[Exercise material — start]
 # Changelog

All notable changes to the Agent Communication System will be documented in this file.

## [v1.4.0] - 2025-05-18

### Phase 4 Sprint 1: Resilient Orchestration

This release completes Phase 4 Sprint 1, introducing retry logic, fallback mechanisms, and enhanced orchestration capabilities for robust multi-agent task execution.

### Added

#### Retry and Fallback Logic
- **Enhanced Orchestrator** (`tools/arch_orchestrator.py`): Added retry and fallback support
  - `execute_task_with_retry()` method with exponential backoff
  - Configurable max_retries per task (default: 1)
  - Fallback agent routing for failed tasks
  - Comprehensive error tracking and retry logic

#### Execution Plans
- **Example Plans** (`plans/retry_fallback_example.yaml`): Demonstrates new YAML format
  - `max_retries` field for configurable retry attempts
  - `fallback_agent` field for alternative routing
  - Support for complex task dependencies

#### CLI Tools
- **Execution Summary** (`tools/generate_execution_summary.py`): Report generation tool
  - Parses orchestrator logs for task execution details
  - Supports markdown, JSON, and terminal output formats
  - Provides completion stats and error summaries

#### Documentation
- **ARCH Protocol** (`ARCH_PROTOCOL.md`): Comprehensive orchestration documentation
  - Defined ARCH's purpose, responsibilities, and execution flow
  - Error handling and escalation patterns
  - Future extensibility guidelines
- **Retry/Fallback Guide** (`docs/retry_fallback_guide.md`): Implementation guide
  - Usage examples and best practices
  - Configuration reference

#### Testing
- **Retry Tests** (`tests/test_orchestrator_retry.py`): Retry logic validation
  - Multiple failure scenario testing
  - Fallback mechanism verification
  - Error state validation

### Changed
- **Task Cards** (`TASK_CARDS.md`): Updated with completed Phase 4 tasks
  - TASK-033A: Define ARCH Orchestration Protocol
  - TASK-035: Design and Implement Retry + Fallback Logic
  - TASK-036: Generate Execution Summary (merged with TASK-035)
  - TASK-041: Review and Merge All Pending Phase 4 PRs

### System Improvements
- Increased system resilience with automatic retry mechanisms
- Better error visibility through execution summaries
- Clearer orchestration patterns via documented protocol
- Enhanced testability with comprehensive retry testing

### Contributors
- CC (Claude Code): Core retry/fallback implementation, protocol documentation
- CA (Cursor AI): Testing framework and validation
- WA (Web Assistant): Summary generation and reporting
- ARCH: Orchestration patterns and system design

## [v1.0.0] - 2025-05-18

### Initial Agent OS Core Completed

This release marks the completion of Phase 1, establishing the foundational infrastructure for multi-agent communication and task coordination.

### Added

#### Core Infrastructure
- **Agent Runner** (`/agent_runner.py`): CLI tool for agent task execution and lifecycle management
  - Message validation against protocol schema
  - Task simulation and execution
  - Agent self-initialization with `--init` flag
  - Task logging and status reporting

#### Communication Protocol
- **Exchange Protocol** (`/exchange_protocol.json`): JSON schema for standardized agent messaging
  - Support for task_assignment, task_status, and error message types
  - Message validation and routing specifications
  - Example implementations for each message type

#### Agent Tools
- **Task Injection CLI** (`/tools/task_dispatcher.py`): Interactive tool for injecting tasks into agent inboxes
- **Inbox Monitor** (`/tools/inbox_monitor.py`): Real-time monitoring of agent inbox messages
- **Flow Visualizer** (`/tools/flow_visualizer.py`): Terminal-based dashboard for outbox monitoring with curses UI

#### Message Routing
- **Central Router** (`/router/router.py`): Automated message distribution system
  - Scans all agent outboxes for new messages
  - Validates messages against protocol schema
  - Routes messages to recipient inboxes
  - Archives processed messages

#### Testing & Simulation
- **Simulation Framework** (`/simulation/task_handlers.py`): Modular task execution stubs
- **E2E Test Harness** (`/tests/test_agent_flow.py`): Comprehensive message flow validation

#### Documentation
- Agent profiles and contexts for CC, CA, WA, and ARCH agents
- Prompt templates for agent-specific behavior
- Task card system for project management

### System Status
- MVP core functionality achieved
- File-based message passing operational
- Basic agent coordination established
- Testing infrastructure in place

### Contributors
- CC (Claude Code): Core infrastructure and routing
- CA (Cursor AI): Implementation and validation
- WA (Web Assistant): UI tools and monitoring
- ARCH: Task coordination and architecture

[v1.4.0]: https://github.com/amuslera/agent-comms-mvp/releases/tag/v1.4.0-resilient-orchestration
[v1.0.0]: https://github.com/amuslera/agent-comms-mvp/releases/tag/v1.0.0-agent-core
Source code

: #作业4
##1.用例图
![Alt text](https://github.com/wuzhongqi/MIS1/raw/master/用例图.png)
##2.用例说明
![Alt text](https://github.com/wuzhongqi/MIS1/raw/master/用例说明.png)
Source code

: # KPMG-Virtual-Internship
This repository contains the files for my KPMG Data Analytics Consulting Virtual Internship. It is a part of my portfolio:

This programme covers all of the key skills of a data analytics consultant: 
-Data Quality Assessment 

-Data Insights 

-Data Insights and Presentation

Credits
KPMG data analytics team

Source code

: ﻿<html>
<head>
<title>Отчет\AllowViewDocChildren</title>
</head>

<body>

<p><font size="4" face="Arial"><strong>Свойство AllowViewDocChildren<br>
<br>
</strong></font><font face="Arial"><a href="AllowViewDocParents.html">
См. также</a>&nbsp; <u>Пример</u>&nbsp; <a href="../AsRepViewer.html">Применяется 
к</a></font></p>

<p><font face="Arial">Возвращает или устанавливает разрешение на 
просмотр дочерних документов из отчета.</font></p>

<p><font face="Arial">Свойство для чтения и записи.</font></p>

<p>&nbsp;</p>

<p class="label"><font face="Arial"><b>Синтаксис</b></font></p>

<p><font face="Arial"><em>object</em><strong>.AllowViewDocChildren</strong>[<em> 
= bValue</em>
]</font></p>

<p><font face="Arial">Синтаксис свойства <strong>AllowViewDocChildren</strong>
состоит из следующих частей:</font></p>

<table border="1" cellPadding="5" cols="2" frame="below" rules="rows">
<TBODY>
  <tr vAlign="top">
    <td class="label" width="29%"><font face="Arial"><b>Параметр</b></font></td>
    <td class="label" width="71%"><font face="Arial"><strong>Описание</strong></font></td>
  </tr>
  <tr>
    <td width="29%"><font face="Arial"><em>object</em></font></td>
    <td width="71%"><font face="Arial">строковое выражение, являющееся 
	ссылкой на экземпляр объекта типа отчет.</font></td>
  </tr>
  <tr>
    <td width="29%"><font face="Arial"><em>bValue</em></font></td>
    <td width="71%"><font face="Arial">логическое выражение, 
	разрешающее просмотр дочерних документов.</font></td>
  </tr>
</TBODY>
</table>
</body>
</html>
[Exercise material — finish]
Go through the records and output them all, word for word.

 # Changelog

All notable changes to the Agent Communication System will be documented in this file.

## [v1.4.0] - 2025-05-18

### Phase 4 Sprint 1: Resilient Orchestration

This release completes Phase 4 Sprint 1, introducing retry logic, fallback mechanisms, and enhanced orchestration capabilities for robust multi-agent task execution.

### Added

#### Retry and Fallback Logic
- **Enhanced Orchestrator** (`tools/arch_orchestrator.py`): Added retry and fallback support
  - `execute_task_with_retry()` method with exponential backoff
  - Configurable max_retries per task (default: 1)
  - Fallback agent routing for failed tasks
  - Comprehensive error tracking and retry logic

#### Execution Plans
- **Example Plans** (`plans/retry_fallback_example.yaml`): Demonstrates new YAML format
  - `max_retries` field for configurable retry attempts
  - `fallback_agent` field for alternative routing
  - Support for complex task dependencies

#### CLI Tools
- **Execution Summary** (`tools/generate_execution_summary.py`): Report generation tool
  - Parses orchestrator logs for task execution details
  - Supports markdown, JSON, and terminal output formats
  - Provides completion stats and error summaries

#### Documentation
- **ARCH Protocol** (`ARCH_PROTOCOL.md`): Comprehensive orchestration documentation
  - Defined ARCH's purpose, responsibilities, and execution flow
  - Error handling and escalation patterns
  - Future extensibility guidelines
- **Retry/Fallback Guide** (`docs/retry_fallback_guide.md`): Implementation guide
  - Usage examples and best practices
  - Configuration reference

#### Testing
- **Retry Tests** (`tests/test_orchestrator_retry.py`): Retry logic validation
  - Multiple failure scenario testing
  - Fallback mechanism verification
  - Error state validation

### Changed
- **Task Cards** (`TASK_CARDS.md`): Updated with completed Phase 4 tasks
  - TASK-033A: Define ARCH Orchestration Protocol
  - TASK-035: Design and Implement Retry + Fallback Logic
  - TASK-036: Generate Execution Summary (merged with TASK-035)
  - TASK-041: Review and Merge All Pending Phase 4 PRs

### System Improvements
- Increased system resilience with automatic retry mechanisms
- Better error visibility through execution summaries
- Clearer orchestration patterns via documented protocol
- Enhanced testability with comprehensive retry testing

### Contributors
- CC (Claude Code): Core retry/fallback implementation, protocol documentation
- CA (Cursor AI): Testing framework and validation
- WA (Web Assistant): Summary generation and reporting
- ARCH: Orchestration patterns and system design

## [v1.0.0] - 2025-05-18

### Initial Agent OS Core Completed

This release marks the completion of Phase 1, establishing the foundational infrastructure for multi-agent communication and task coordination.

### Added

#### Core Infrastructure
- **Agent Runner** (`/agent_runner.py`): CLI tool for agent task execution and lifecycle management
  - Message validation against protocol schema
  - Task simulation and execution
  - Agent self-initialization with `--init` flag
  - Task logging and status reporting

#### Communication Protocol
- **Exchange Protocol** (`/exchange_protocol.json`): JSON schema for standardized agent messaging
  - Support for task_assignment, task_status, and error message types
  - Message validation and routing specifications
  - Example implementations for each message type

#### Agent Tools
- **Task Injection CLI** (`/tools/task_dispatcher.py`): Interactive tool for injecting tasks into agent inboxes
- **Inbox Monitor** (`/tools/inbox_monitor.py`): Real-time monitoring of agent inbox messages
- **Flow Visualizer** (`/tools/flow_visualizer.py`): Terminal-based dashboard for outbox monitoring with curses UI

#### Message Routing
- **Central Router** (`/router/router.py`): Automated message distribution system
  - Scans all agent outboxes for new messages
  - Validates messages against protocol schema
  - Routes messages to recipient inboxes
  - Archives processed messages

#### Testing & Simulation
- **Simulation Framework** (`/simulation/task_handlers.py`): Modular task execution stubs
- **E2E Test Harness** (`/tests/test_agent_flow.py`): Comprehensive message flow validation

#### Documentation
- Agent profiles and contexts for CC, CA, WA, and ARCH agents
- Prompt templates for agent-specific behavior
- Task card system for project management

### System Status
- MVP core functionality achieved
- File-based message passing operational
- Basic agent coordination established
- Testing infrastructure in place

### Contributors
- CC (Claude Code): Core infrastructure and routing
- CA (Cursor AI): Implementation and validation
- WA (Web Assistant): UI tools and monitoring
- ARCH: Task coordination and architecture

[v1.4.0]: https://github.com/amuslera/agent-comms-mvp/releases/tag/v1.4.0-resilient-orchestration
[v1.0.0]: https://github.com/amuslera/agent-comms-mvp/releases/tag/v1.0.0-agent-core
Source code

: #作业4
##1.用例图
![Alt text](https://github.com/wuzhongqi/MIS1/raw/master/用例图.png)
##2.用例说明
![Alt text](https://github.com/wuzhongqi/MIS1/raw/master/用例说明.png)
Source code

: # KPMG-Virtual-Internship
This repository contains the files for my KPMG Data Analytics Consulting Virtual Internship. It is a part of my portfolio:

This programme covers all of the key skills of a data analytics consultant: 
-Data Quality Assessment 

-Data Insights 

-Data Insights and Presentation

Credits
KPMG data analytics team

Source code

: ﻿<html>
<head>
<title>Отчет\AllowViewDocChildren</title>
</head>

<body>

<p><font size="4" face="Arial"><strong>Свойство AllowViewDocChildren<br>
<br>
</strong></font><font face="Arial"><a href="AllowViewDocParents.html">
См. также</a>&nbsp; <u>Пример</u>&nbsp; <a href="../AsRepViewer.html">Применяется 
к</a></font></p>

<p><font face="Arial">Возвращает или устанавливает разрешение на 
просмотр дочерних документов из отчета.</font></p>

<p><font face="Arial">Свойство для чтения и записи.</font></p>

<p>&nbsp;</p>

<p class="label"><font face="Arial"><b>Синтаксис</b></font></p>

<p><font face="Arial"><em>object</em><strong>.AllowViewDocChildren</strong>[<em> 
= bValue</em>
]</font></p>

<p><font face="Arial">Синтаксис свойства <strong>AllowViewDocChildren</strong>
состоит из следующих частей:</font></p>

<table border="1" cellPadding="5" cols="2" frame="below" rules="rows">
<TBODY>
  <tr vAlign="top">
    <td class="label" width="29%"><font face="Arial"><b>Параметр</b></font></td>
    <td class="label" width="71%"><font face="Arial"><strong>Описание</strong></font></td>
  </tr>
  <tr>
    <td width="29%"><font face="Arial"><em>object</em></font></td>
    <td width="71%"><font face="Arial">строковое выражение, являющееся 
	ссылкой на экземпляр объекта типа отчет.</font></td>
  </tr>
  <tr>
    <td width="29%"><font face="Arial"><em>bValue</em></font></td>
    <td width="71%"><font face="Arial">логическое выражение, 
	разрешающее просмотр дочерних документов.</font></td>
  </tr>
</TBODY>
</table>
</body>
</html>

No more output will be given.